L’érosion constatée des rendements des fonds en euros des contrats d’assurance-vie bancaires force les épargnants à se tourner vers des solutions d’investissement alternatives. En quelque sorte, ils recherchent un équivalent, mais plus rentable, tout aussi flexible et sécurisé.

Parmi les supports en vogue répondant à cette description se trouvent en premier lieu les SCPI. Ces sociétés d’investissement en immobilier dont le rendement annuel moyen net tourne autour de 4,4% pour 2019.
Elles sont donc bien plus rentables que les supports bancaires classiques et affichent un très faible niveau de risque. Et ce ne sont pas les seuls arguments en leur faveur.

Les investisseurs sont par conséquent très nombreux à s’y intéresser de près, comme en témoigne les collectes record enregistrées par les SCPI ces dernières années.

Mais les SCPI ne sont pas les seuls supports de substitution crédibles pour dynamiser l’épargne des français.
En effet, les OPCI (Organisme de Placement Collectif Immobilier) apparaissent comme un recours légitimes.

La structure et le fonctionnement des OPCI

Créés en 2005, les OPCI fonctionnent sous forme de parts que les investisseurs acquièrent dans le cadre d’un contrat d’assurance-vie ou d’un compte-titres ou plus récemment en direct, en nominatif pur. Comme c'est le cas pour des SCPI par exemple.

Les OPCI sont des véhicules d’investissement mixtes composés à la fois de supports immobiliers et financiers. Ils se situent à mi-chemin entre un fonds monétaire et/ou obligataire et un véhicule immobilier de type SCI ou SCPI.

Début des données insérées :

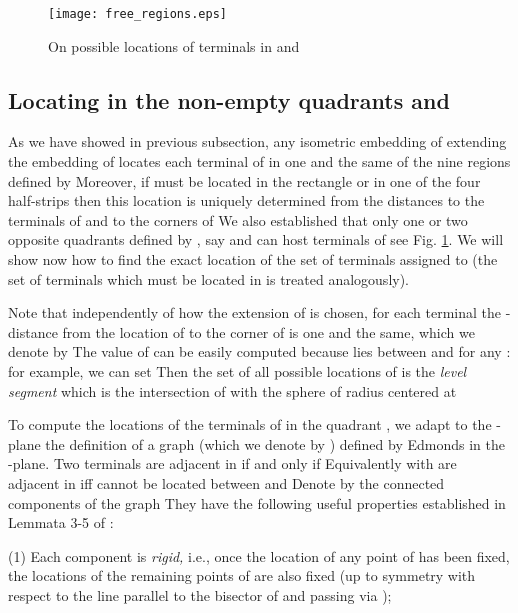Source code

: \documentclass[11pt]{amsart}
\begin{document}
\begin{figure}
\begin{center}
\texttt{[image: free\_regions.eps]}
\end{center}
\caption{On possible locations of terminals in  and }
\label{zone}
\end{figure}




\subsection{Locating in the non-empty quadrants  and }\label{Q}

As we have showed in previous subsection, any isometric embedding  of  extending the embedding  of  locates each terminal  of 
in one and the same of the nine regions defined by  Moreover, if  must be located in the rectangle  or in one of the four half-strips 
then this location  is uniquely determined from the distances to the terminals of  and to the corners of  We also established that
only one or two opposite quadrants defined by , say  and  can host terminals of  see Fig. \ref{zone}. We will show now how
to find the exact location of the set  of terminals assigned to  (the set  of terminals which must be located in  is treated analogously).

Note that independently of how the extension  of  is chosen, for each terminal  the -distance  from the location of  to the corner  of  is one and the same, which we denote by  The value of    can be easily computed because  lies between  and  for any : for example, we can set    Then the set of all possible locations  of  is the {\it level segment}  which is the intersection of   with the sphere  of radius   centered at 

To compute the locations of the terminals of  in the quadrant , we adapt to the -plane
the definition of a graph (which we denote by ) defined by Edmonds \cite{Ed} in the -plane.
Two terminals  are adjacent in  if and only if   Equivalently
 with  are adjacent in  iff  cannot be located between  and
   Denote by  the connected components of the graph 
They have the following useful properties established in Lemmata 3-5 of \cite{Ed}:





\medskip\noindent
(1) Each component  is {\it rigid,} i.e., once the location
of any point  of   has been fixed, the locations of the remaining points of 
are also fixed (up to symmetry with respect to the line parallel to the bisector of   and
passing via );
\end{document}
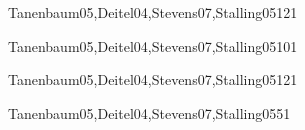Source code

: \begin{syllabus}
\begin{unit}{\NCNetworkedApplicationsDef}{}{Tanenbaum05,Deitel04,Stevens07,Stalling05}{12}{1}
        \NCNetworkedApplicationsAllTopics
        \NCNetworkedApplicationsAllObjectives
\end{unit}

\begin{unit}{\NCNetworkManagementDef}{}{Tanenbaum05,Deitel04,Stevens07,Stalling05}{10}{1}
        \NCNetworkManagementAllTopics
        \NCNetworkManagementAllObjectives
\end{unit}

\begin{unit}{\NCMultimediaTechnologiesDef}{}{Tanenbaum05,Deitel04,Stevens07,Stalling05}{12}{1}
        \NCMultimediaTechnologiesAllTopics
        \NCMultimediaTechnologiesAllObjectives
\end{unit}

\begin{unit}{\NCMobileComputingDef}{}{Tanenbaum05,Deitel04,Stevens07,Stalling05}{5}{1}
        \NCMobileComputingAllTopics
        \NCMobileComputingAllObjectives
\end{unit}

\begin{coursebibliography}
\end{coursebibliography}

\end{syllabus}

%
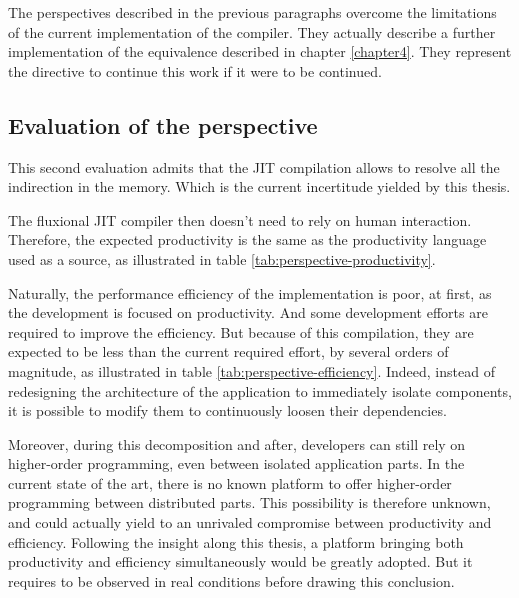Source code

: 
\separator

The perspectives described in the previous paragraphs overcome the limitations of the current implementation of the compiler.
They actually describe a further implementation of the equivalence described in chapter \ref{chapter4}.
They represent the directive to continue this work if it were to be continued.

\subsection{Evaluation of the perspective}

This second evaluation admits that the JIT compilation allows to resolve all the indirection in the memory.
Which is the current incertitude yielded by this thesis.

The fluxional JIT compiler then doesn't need to rely on human interaction.
Therefore, the expected productivity is the same as the productivity language used as a source, as illustrated in table \ref{tab:perspective-productivity}.


Naturally, the performance efficiency of the implementation is poor, at first, as the development is focused on productivity.
And some development efforts are required to improve the efficiency.
But because of this compilation, they are expected to be less than the current required effort, by several orders of magnitude, as illustrated in table \ref{tab:perspective-efficiency}.
Indeed, instead of redesigning the architecture of the application to immediately isolate components, it is possible to modify them to continuously loosen their dependencies.


Moreover, during this decomposition and after, developers can still rely on higher-order programming, even between isolated application parts.
In the current state of the art, there is no known platform to offer higher-order programming between distributed parts.
This possibility is therefore unknown, and could actually yield to an unrivaled compromise between productivity and efficiency.
Following the insight along this thesis, a platform bringing both productivity and efficiency simultaneously would be greatly adopted.
But it requires to be observed in real conditions before drawing this conclusion.


\separator


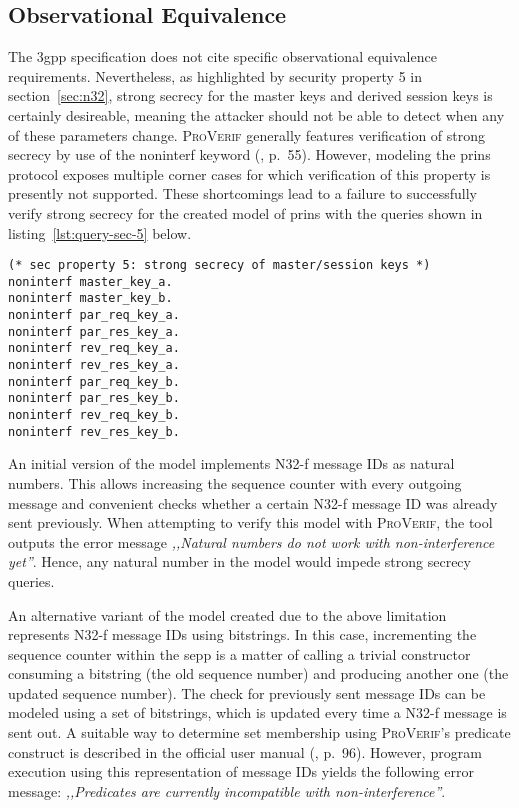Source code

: \subsection{Observational Equivalence}
\label{ssec:equivalence}

The \gls{3gpp} specification does not cite specific observational equivalence requirements.
Nevertheless, as highlighted by security property 5 in section~\ref{sec:n32}, strong secrecy for the master keys and derived session keys is certainly desireable, meaning the attacker should not be able to detect when any of these parameters change.
\textsc{ProVerif} generally features verification of strong secrecy by use of the {\sffamily noninterf} keyword (\cite{blanchet2020proverif}, p.~55).
However, modeling the \gls{prins} protocol exposes multiple corner cases for which verification of this property is presently not supported.
These shortcomings lead to a failure to successfully verify strong secrecy for the created model of \gls{prins} with the queries shown in listing~\ref{lst:query-sec-5} below.

\begin{lstlisting}[caption={Query for security property 5},label={lst:query-sec-5},firstnumber=432]
(* sec property 5: strong secrecy of master/session keys *)
noninterf master_key_a.
noninterf master_key_b.
noninterf par_req_key_a.
noninterf par_res_key_a.
noninterf rev_req_key_a.
noninterf rev_res_key_a.
noninterf par_req_key_b.
noninterf par_res_key_b.
noninterf rev_req_key_b.
noninterf rev_res_key_b.
\end{lstlisting}

An initial version of the model implements N32-f message IDs as natural numbers.
This allows increasing the sequence counter with every outgoing message and convenient checks whether a certain N32-f message ID was already sent previously.
When attempting to verify this model with \textsc{ProVerif}, the tool outputs the error message \textit{,,Natural numbers do not work with non-interference yet''}.
Hence, any natural number in the model would impede strong secrecy queries.

An alternative variant of the model created due to the above limitation represents \mbox{N32-f} message IDs using bitstrings.
In this case, incrementing the sequence counter within the \gls{sepp} is a matter of calling a trivial constructor consuming a bitstring (the old sequence number) and producing another one (the updated sequence number).
The check for previously sent message IDs can be modeled using a set of bitstrings, which is updated every time a N32-f message is sent out.
A suitable way to determine set membership using \textsc{ProVerif}'s {\sffamily predicate} construct is described in the official user manual (\cite{blanchet2020proverif}, p.~96).
However, program execution using this representation of message IDs yields the following error message: \textit{,,Predicates are currently incompatible with non-interference''}.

Réglementairement, les OPCI doivent être constitués à minima de 60% d’investissements immobiliers, qui peut se traduire sous la forme d’immobilier physique et/ou coté. Et le reste de l’actif global du fonds doit être réparti entre des actifs financiers (des OPCVM) et des actifs liquides. 

L’objectif de ces fonds est donc de proposer un rendement plus attractif que celui des fonds en euros, de 3 à 5% de rendement annuel, tout en conservant une très faible volatilité assurée par la poche immobilière, et une plus grande liquidité.
De plus, ce sont généralement des supports avec moins de frais d'entrée que les SCPI. 

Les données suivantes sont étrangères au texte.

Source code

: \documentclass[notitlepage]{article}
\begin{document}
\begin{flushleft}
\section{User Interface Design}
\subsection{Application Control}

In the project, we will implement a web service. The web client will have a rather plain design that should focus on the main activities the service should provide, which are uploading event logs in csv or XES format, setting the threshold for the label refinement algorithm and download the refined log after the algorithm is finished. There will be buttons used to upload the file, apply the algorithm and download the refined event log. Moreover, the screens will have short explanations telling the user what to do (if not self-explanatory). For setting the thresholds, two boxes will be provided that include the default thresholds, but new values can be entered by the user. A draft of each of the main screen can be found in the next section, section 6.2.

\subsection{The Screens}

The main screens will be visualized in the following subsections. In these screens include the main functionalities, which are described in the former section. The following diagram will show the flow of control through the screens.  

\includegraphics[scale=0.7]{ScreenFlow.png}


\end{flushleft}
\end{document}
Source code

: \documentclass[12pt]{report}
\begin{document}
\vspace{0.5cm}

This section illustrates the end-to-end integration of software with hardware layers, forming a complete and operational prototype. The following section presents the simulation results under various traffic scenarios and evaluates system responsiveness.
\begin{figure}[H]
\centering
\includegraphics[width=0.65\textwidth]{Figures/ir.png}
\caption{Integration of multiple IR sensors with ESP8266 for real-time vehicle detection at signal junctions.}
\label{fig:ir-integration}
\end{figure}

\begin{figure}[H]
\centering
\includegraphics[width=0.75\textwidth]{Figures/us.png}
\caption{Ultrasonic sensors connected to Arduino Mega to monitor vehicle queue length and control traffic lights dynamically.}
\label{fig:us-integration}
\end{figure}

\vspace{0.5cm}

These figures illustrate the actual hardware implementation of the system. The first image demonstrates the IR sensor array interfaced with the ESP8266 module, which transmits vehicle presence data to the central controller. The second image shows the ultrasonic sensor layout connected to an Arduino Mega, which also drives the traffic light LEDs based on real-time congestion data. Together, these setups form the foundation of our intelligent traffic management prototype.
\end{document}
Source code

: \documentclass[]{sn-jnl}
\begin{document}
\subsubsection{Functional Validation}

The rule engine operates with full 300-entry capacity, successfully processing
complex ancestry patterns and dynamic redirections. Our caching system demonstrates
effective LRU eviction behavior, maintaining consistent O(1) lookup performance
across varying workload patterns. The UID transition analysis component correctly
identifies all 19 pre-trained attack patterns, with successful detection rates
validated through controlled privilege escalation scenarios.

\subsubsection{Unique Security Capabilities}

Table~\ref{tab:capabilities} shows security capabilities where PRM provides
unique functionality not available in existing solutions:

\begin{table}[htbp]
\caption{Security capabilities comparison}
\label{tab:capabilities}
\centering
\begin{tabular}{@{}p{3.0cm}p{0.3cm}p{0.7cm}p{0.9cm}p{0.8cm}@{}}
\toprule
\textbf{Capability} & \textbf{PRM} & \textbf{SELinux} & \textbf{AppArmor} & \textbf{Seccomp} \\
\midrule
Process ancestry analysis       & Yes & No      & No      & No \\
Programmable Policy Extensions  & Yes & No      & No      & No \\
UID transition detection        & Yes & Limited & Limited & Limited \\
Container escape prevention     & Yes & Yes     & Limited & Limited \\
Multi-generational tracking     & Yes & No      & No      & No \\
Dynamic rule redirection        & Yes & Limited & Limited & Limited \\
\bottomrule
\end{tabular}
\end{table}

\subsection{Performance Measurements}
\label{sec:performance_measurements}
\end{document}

C’est surtout la partie investie en liquidités qui confère aux OPCI leur principal avantage. Car cette poche de liquidités permet aux investisseurs de revendre leurs parts facilement. 
Mais en contrepartie, la rentabilité annuelle sera généralement plus faible qu’un véhicule exclusivement immobilier de type SCPI par exemple. Tout particulièrement si les conditions de marché exposent la partie financière de l’OPCI (comme ce fut le cas pour certain en 2018). 

Autre point important qu’il convient de préciser, les OPCI ont l’obligation de distribuer au moins 85% des revenus perçus aux porteurs de parts. Et ce, quelque soit la forme juridique de l’OPCI.

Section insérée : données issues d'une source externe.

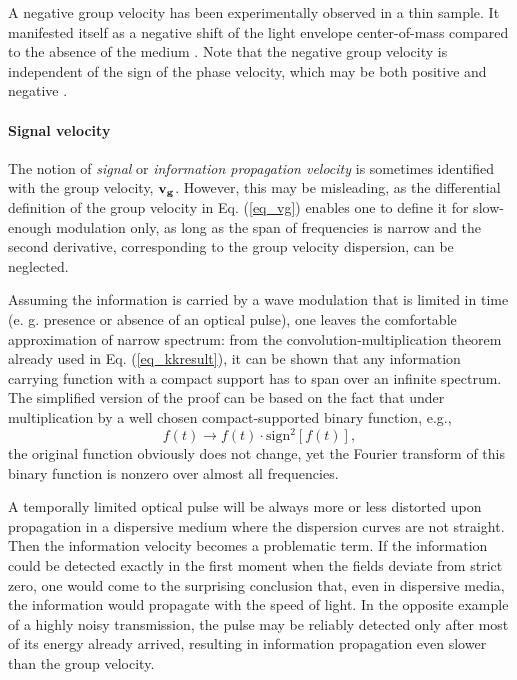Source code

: A negative group velocity has been experimentally observed in a thin sample. It manifested itself as a negative shift of the light envelope center-of-mass compared to the absence of the medium \cite{dolling2006simultaneous}. Note that the negative group velocity is independent of the sign of the phase velocity, which may be both positive and negative \cite{mikki2009electromagnetic}.

\paragraph{Signal velocity}%
The notion of \textit{signal} or \textit{information propagation velocity} is sometimes %
identified with the group velocity, ${\mathbf{v_g}}$. However, this may be misleading, as the differential definition of the group velocity in Eq. (\ref{eq_vg}) enables one to define it for slow-enough modulation only, as long as  the span of frequencies is narrow and the second derivative, corresponding to the group velocity dispersion, can be neglected.

Assuming the information is carried by a wave modulation that is limited in time (e. g. presence or absence of an optical pulse), one leaves the comfortable approximation of narrow spectrum: from the convolution-multiplication theorem already used in Eq. (\ref{eq_kkresult}), it can be shown that any information carrying function with a compact support has to span over an infinite spectrum. The simplified version of the proof \cite{hill2013uncertainty} can be based on the fact that under multiplication by a well chosen compact-supported binary function, e.g., 
$$ f(t) \rightarrow f(t) \cdot \mathrm{sign}^2[f(t)], $$
the original function obviously does not change, yet the Fourier transform of this binary function is nonzero over almost all frequencies. 

A temporally limited optical pulse will be always more or less distorted upon propagation in a dispersive medium where the dispersion curves are not straight. Then the information velocity becomes a problematic term. If the information could be detected exactly in the first moment when the fields deviate from strict zero, one would come to the surprising conclusion that, even in dispersive media, the information would propagate with the speed of light. In the opposite example of a highly noisy transmission, the pulse may be reliably detected only after most of its energy already arrived, resulting in information propagation even slower than the group velocity. 


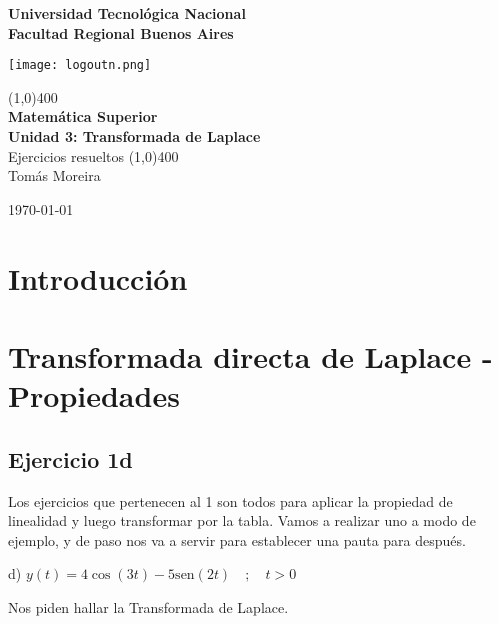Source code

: \documentclass[11pt]{article}
\def\sen{\mathrm{sen}}
\begin{document}
		
	\begin{titlepage}
		\begin{center}
			\vspace*{0.5cm}
			\Large{\textbf{Universidad Tecnológica Nacional}}\\
			\Large{\textbf{Facultad Regional Buenos Aires}}\\
			\begin{center}
				\texttt{[image: logoutn.png]}
			\end{center}
			\vfill
			\line(1,0){400}\\
			\vspace*{0.3cm}
			\huge{\textbf{Matemática Superior}}\\
			\Large{\textbf{Unidad 3: Transformada de Laplace}}\\
			\large{Ejercicios resueltos}
			\line(1,0){400}\\
			\vfill
			Tomás Moreira \\
			
			
			\today
				
				
		\end{center}
	\end{titlepage}

	\tableofcontents
	\thispagestyle{empty}
	\clearpage

	\setcounter{page}{1}
	\section{Introducción}
	\section{Transformada directa de Laplace - Propiedades}
	\subsection{Ejercicio 1d}
	Los ejercicios que pertenecen al 1 son todos para aplicar la propiedad de linealidad y luego transformar por la tabla. Vamos a realizar uno a modo de ejemplo, y de paso nos va a servir para establecer una pauta para después.
	
	d) $y(t)=4\cos(3t)-5\sen(2t)\quad;\quad t>0$
	
	Nos piden hallar la Transformada de Laplace.
	
\end{document}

Car deux typologies d’OPCI existent sur le marché, qui se distinguent par leurs formes juridiques.

D’une part, les FPI (Fonds de Placement Immobilier). Dans ce schéma, les porteurs de parts ne sont pas considérés comme des actionnaires et les revenus distribués sont considérés comme des revenus fonciers, au même titre qu’un investissement immobilier classique ou en SCPI.

D’autre part, les SPPICAV (Société de Placement à Prépondérance Immobilière à Capital Variable), que l’on retrouve au sein des contrats d’assurance-vie notamment. Les porteurs de parts ont alors le statut d’actionnaires et les revenus perçus  sont considérés comme des dividendes et des plus-values mobilières.

Deux exemples d'OPCI performants

Pour illustrer le fonctionnement et l’intérêt des OPCI dans une stratégie d’investissement, voici deux exemples bien précis. 

L’OPCI Dynapierre de la société SwissLife est un bon exemple de support alternatif à loger au sein d’un contrat d’assurance-vie. Avec un rendement annuelle 2019 de 5% (et un rendement annualisé depuis la création supérieur à 4% pour la part capitalisée), cet OPCI fait partie des supports immobiliers les plus rentables actuellement.
Et la valeur liquidative du fonds est également en progrès entre 2018 et 2019.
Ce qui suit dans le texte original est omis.